Beneath this line are the data; copy exactly the part of them that opens with the line containing "- **Version Control:** Git + GitHub" and closes with the line containing "- **Georgia Wiggins**", and only that part.
****************
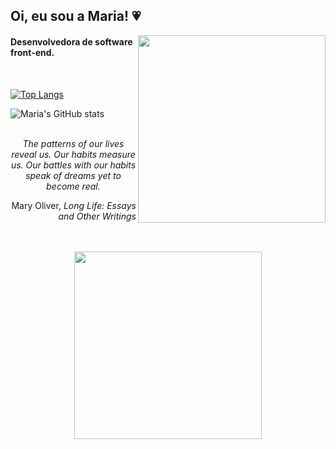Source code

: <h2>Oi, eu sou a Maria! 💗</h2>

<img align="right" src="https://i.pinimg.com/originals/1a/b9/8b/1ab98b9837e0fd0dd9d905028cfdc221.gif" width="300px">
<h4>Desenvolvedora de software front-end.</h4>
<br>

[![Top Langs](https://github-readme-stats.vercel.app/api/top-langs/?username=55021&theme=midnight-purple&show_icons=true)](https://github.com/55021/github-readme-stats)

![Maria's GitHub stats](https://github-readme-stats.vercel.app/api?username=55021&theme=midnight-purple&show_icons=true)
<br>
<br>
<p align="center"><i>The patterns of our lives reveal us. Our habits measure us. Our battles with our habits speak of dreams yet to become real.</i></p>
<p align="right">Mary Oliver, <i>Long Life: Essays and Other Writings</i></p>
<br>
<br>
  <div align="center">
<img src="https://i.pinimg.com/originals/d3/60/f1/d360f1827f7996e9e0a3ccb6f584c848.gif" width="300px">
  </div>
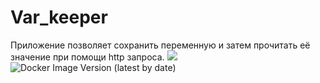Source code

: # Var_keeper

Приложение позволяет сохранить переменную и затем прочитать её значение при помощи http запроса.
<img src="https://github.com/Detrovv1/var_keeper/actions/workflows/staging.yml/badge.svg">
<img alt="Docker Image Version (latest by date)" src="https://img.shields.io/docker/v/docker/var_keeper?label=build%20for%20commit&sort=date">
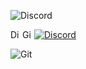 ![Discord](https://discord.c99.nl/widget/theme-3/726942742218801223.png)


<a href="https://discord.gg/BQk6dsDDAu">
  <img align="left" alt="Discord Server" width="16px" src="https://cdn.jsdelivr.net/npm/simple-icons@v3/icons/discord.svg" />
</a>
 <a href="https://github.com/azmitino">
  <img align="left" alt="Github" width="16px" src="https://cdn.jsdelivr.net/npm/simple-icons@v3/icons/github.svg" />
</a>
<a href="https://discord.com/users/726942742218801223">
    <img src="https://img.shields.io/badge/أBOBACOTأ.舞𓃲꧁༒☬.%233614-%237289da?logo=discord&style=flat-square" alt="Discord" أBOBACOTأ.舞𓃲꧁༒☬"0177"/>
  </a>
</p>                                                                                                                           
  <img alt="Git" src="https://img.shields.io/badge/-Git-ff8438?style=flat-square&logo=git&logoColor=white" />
****************
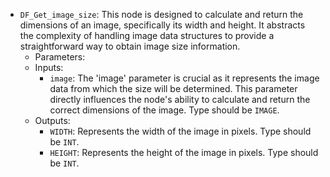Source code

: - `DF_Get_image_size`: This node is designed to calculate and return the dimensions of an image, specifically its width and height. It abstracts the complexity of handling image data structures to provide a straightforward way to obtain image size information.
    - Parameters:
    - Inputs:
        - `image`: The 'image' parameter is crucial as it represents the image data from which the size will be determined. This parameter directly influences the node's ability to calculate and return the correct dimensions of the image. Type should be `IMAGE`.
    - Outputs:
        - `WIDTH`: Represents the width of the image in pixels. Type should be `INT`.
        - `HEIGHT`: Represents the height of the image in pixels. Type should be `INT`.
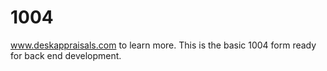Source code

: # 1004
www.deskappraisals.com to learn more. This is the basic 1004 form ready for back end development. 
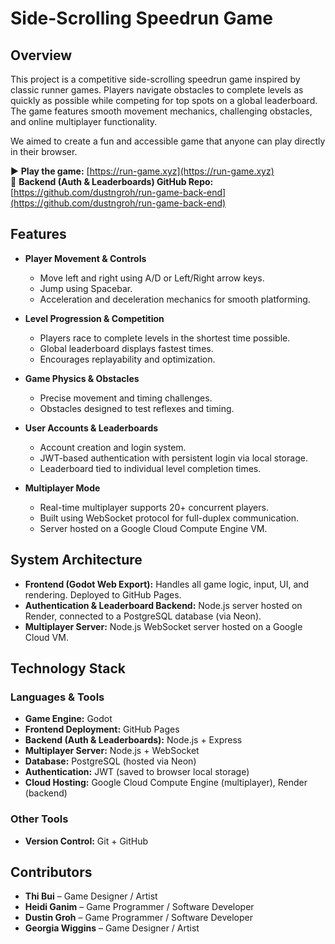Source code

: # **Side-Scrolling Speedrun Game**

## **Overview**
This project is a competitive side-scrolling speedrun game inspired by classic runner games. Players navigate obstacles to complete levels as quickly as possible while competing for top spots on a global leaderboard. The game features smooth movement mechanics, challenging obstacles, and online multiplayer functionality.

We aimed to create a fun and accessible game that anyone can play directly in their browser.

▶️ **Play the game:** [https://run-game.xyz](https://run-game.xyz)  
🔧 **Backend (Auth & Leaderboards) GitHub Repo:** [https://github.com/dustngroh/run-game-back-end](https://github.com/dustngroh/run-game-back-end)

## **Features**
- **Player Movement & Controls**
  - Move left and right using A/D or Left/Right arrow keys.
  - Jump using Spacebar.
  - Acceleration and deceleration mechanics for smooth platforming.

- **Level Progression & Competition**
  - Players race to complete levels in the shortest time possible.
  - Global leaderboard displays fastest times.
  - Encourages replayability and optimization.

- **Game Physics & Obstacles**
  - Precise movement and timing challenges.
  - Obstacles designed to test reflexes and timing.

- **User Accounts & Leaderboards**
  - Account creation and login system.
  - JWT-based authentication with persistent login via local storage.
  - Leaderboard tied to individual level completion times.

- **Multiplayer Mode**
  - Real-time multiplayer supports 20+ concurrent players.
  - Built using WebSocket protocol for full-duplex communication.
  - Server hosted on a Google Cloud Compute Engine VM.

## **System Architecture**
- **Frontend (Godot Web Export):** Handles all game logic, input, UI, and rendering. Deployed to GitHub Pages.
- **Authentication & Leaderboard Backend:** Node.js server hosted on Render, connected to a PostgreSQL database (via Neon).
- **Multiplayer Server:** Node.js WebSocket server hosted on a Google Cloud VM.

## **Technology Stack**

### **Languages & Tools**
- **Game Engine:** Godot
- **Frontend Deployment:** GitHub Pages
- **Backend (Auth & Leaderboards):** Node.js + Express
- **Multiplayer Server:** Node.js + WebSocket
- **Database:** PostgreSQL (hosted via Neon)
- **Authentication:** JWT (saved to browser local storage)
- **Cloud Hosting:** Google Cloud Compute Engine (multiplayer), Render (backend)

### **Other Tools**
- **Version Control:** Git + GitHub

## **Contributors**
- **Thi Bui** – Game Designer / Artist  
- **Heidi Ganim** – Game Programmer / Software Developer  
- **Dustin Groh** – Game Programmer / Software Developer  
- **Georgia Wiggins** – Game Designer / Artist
****************
WRITTEN ANSWER:
- **Version Control:** Git + GitHub

## **Contributors**
- **Thi Bui** – Game Designer / Artist  
- **Heidi Ganim** – Game Programmer / Software Developer  
- **Dustin Groh** – Game Programmer / Software Developer  
- **Georgia Wiggins** – Game Designer / Artist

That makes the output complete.